Looking around the gallery at pictures of multi­lin­gual writ­ings and wall paint­ings depicting every­thing from Felix the Cat to an upside-down, Georg Baselitz-style man, Rice continued, “This work wasn’t planned and it isn’t related to the German Neo-Expres­sion­ists. That connec­tion is just a coin­ci­dence.”

Or a case of serendipity, as Rice tells it. “I went to Hamburg in November of 1983 to produce a dye transfer port­folio of my earlier work. Because I was there specif­i­cally for that, I didn’t even take a camera. After a month, I got frus­trated (with compli­ca­tions of working with a German studio), so I borrowed a camera and jumped on an airplane to Berlin.

Being the dumb Amer­ican that I was, I didn’t even know that the city wasn’t on the border between East and West Germany. I had heard that there was a lot of inter­esting action at the wall, but I went there just like every other visitor goes there. When I saw it, I was totally magne­tized. It’s just incom­pre­hen­sible for anyone from a free society.”

Friends had directed Rice to a heavily painted area of the the wall where Turkish immi­grants have gath­ered. Among writ­ings ordering “Turks Out” (in German), he found a boggling array of visual mate­rial waiting to be photographed. But Rice works slowly and on that visit he only got three or four of the pictures in his current exhi­bi­tion.

Another year passed before he could return to Germany. It was November again and the weather was miser­able, but each day he took a bus, hiked through the Turkish settle­ment and took pictures along a roughly three-mile length of the wall. What he found was a constantly flux­u­ating scene. Unusual light condi­tions provided some deci­sive moments that would not return on later visits and new paint­ings oblit­er­ated previous ones.
“I never felt threat­ened. I was never accosted, and although I don’t speak German, language was never a barrier,” he said. He has been surprised and often delighted to discover the mean­ings of the words he photographed, but that wasn’t his reason for taking partic­ular pictures. “I wanted to be free to respond to picto­rial rela­tion­ships. I didn’t want language to become an issue in composing. I can only account for some of the mean­ings as logical happen­stances.”

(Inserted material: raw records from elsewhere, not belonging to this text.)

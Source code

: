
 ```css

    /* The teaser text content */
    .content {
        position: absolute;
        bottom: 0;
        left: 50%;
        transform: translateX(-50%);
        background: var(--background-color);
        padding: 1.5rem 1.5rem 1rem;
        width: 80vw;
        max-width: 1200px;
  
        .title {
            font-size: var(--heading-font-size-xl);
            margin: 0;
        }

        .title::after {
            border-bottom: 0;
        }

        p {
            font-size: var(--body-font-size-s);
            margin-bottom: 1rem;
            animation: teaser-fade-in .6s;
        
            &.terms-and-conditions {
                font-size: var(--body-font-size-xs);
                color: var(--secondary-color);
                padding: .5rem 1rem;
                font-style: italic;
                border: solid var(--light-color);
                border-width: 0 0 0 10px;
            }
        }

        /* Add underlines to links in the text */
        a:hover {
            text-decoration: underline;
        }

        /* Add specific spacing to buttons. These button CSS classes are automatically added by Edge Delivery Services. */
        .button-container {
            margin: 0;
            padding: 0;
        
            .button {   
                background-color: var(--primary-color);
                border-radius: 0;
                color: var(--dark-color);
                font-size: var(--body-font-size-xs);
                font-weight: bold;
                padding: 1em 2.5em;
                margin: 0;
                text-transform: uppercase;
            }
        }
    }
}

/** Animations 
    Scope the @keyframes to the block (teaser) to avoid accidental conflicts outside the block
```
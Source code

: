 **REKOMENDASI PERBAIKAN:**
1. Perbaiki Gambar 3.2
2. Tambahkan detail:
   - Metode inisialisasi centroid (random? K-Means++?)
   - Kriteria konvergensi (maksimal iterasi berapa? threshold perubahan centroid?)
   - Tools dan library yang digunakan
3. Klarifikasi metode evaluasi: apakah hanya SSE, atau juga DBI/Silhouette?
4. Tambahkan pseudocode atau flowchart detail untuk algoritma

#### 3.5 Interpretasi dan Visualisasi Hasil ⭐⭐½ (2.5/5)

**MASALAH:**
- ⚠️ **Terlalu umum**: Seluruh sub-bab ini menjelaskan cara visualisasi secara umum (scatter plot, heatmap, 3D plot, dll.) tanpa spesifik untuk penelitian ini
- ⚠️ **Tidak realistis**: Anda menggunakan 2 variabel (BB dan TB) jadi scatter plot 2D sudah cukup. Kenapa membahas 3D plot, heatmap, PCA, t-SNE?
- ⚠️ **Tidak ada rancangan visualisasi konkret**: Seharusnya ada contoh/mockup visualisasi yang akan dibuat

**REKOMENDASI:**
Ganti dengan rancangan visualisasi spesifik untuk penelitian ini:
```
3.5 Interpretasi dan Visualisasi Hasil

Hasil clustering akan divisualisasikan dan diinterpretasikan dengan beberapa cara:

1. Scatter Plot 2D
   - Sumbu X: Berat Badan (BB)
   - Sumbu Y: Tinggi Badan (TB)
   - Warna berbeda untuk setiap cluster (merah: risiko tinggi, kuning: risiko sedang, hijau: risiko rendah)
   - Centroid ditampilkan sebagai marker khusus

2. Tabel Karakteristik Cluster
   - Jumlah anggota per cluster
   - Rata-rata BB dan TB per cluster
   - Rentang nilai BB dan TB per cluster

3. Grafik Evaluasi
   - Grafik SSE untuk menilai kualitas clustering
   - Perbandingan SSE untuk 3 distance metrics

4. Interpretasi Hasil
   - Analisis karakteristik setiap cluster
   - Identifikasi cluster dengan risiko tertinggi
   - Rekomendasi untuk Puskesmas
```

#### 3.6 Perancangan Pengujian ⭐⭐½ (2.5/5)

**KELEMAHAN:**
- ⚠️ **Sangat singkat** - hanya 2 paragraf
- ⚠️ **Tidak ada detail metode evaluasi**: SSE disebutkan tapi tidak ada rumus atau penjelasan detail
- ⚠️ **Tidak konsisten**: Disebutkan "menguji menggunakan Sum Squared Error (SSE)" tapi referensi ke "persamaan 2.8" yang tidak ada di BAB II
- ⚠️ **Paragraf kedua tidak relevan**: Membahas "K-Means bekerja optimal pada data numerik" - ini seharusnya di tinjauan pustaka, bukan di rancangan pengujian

Though refer­ences to German artists Baselitz and Joseph Beuys appear in two of his pictures, Rice says he also tried to avoid photographing conscious art-making, such as murals that have been painted on the wall by artists. He also steered clear of heavily polit­ical sloga­neering. What appealed to him was a kind of “folk art” and “a kinetic activity” that he thought had the char­acter of music. “The wall seemed to be a sort of street theater perfor­mance,” he said.

Rice found comedy and pathos painted on the wall, even as he observed people who would drive their cars to the barrier on week­ends to stroll along it and exer­cise their dogs. Iron­i­cally, he sees his journey to the Berlin wall as a freeing influ­ence. “When you travel, you get the feeling that there are no barriers or restric­tions. You can just respond and you think there’s a whole new world out there.”